Die Stimme fährt fort.
„Ich glaube, wir würden ein produktiveres Gespräch führen, wenn Sie die Tür öffnen würden.“
Das Ziehen wird stärker.
„Es dauert nur ein paar Minuten.“
Meine Finger bewegen sich, ohne dass ich es will.
Sie treiben auf den Riegel zu.
Mein Kopf schreit, dass das eine verdammt schlechte Idee ist, aber meinem Körper scheint das egal zu sein.
Das kalte Metall streift meine Fingerspitzen.
Dreh ihn.
Mach einfach auf.
Rede mit ihnen.
Es dauert nur eine Minute.
Meine Hand schließt sich um das Schloss.
Der Drang fühlt sich … unnatürlich an.
Als würde jemand gegen meine Gedanken drücken.
Mein Atem geht schneller.
Irgendetwas stimmt nicht.
Wirklich nicht.
Meine Finger beginnen, das Schloss zu drehen.
Dann—
Liam.
Der Gedanke trifft mich wie ein Blitzschlag.
Sein Lächeln.
Seine Stimme.
Wie er mir immer gesagt hat, ich solle meinem Instinkt vertrauen.
Meine Hand erstarrt.
Nein.
Ich reiße sie von der Tür weg, als hätte ich mich verbrannt.
Mein Herz hämmert brutal in meiner Brust.
„Es tut mir leid“, rufe ich durch die Tür und zwinge Kraft in meine Stimme. „Sie müssen mit dem Anwalt der Familie sprechen.“
Stille folgt.
Dann spricht die tiefere Stimme wieder.
„Mrs. Vale.“
Diesmal antworte ich nicht.
Stattdessen weiche ich von der Tür zurück.
Schnell.
„Hazel“, flüstere ich dringend.
„Ich bin da.“
„Ich glaube, irgendwas stimmt nicht.“
„Was meinst du mit stimmt nicht?“
„Ich weiß nicht“, sage ich, und Panik schleicht sich in meine Stimme. „Aber irgendwas an denen ist nicht richtig.“
„Ruf jemanden an“, sagt sie sofort.
Ich nicke, obwohl sie es nicht sehen kann.
„Ja.“
Meine Hände zittern, als ich bei Hazel auflege und meine Kontakte öffne.

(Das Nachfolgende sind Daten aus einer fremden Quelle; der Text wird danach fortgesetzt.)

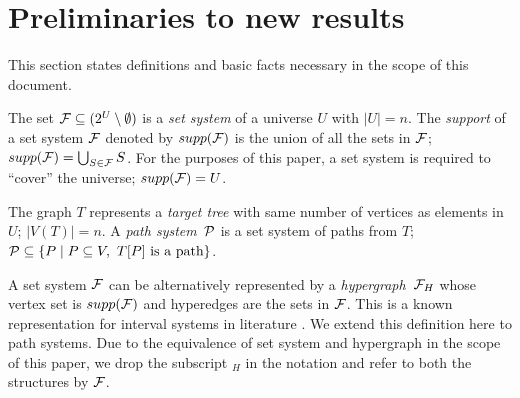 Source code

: \documentclass[MS]             %
              {iitmdiss_as}    %
\begin{document}




\section{Preliminaries to new results}
\label{ch:prelims} 

This
section states definitions and basic facts necessary in the scope of
this document.


The set ${\mathcal F} \subseteq (2^{U} \setminus \emptyset)$ is a {\em set
  system} of a universe $U$ with $|U| = n$.  The {\em support} of a
set system ${\mathcal F}$ denoted by $supp({\cal F})$ is the union of all the sets in
${\mathcal F}$; $supp({\mathcal F}) = \bigcup_{S \in {\mathcal F}}S$. For the purposes of this
paper, a set system is required to ``cover'' the universe; $
supp({\cal F}) = U$.

The graph $T$ represents a {\em target tree} with same
number of vertices as elements in $U$; $|V(T)| = n$.  A {\em path
  system}\, ${\cal P}$ is a set system of paths from $T$; ${\cal P} \subseteq \{P
\mid P \subseteq V, \text{ } T[P] \text{ is a path} \}$.

% 

A set system ${\cal F}$ can be alternatively represented by a {\em
  hypergraph}\, ${\cal F}_H$ whose vertex set is $supp({\cal F})$ and hyperedges
are the sets in ${\cal F}$. This is a known representation for interval
systems in literature \cite{bls99,kklv10}.  We extend this definition here to
path systems. Due to the equivalence of set system and hypergraph in
the scope of this paper, we drop the
subscript $_H$ in the notation and refer to both the structures by ${\cal F}$.
\end{document}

Es gibt nur eine Person, die nah genug ist, um schnell hier zu sein.
Ich drücke auf Wählen.
Mein Bruder geht beim zweiten Klingeln ran.
„Aria?“
„Hey“, sage ich hastig. „Bist du beschäftigt?“
„Was ist los?“, fragt er. Sein Ton ist sofort wachsam.
Ich werfe einen Blick zur Tür.
Die Schatten der beiden Männer sind unter dem Spalt noch zu sehen.
„Da stehen zwei Typen vor meinem Motelzimmer“, sage ich. „Sie behaupten, sie wären von deiner Arbeit, aber ich traue ihnen nicht.“
Der Ton meines Bruders kippt von Sorge zu blanker Wut.
„Was?“
Eine Pause. Stimmen, die im Hintergrund lauter werden,
Dann sagt er fest: „Ich bin unterwegs.“
Erleichterung rauscht durch mich hindurch.
„In Ordnung.“
„Schließ die Tür ab“, fügt er hinzu.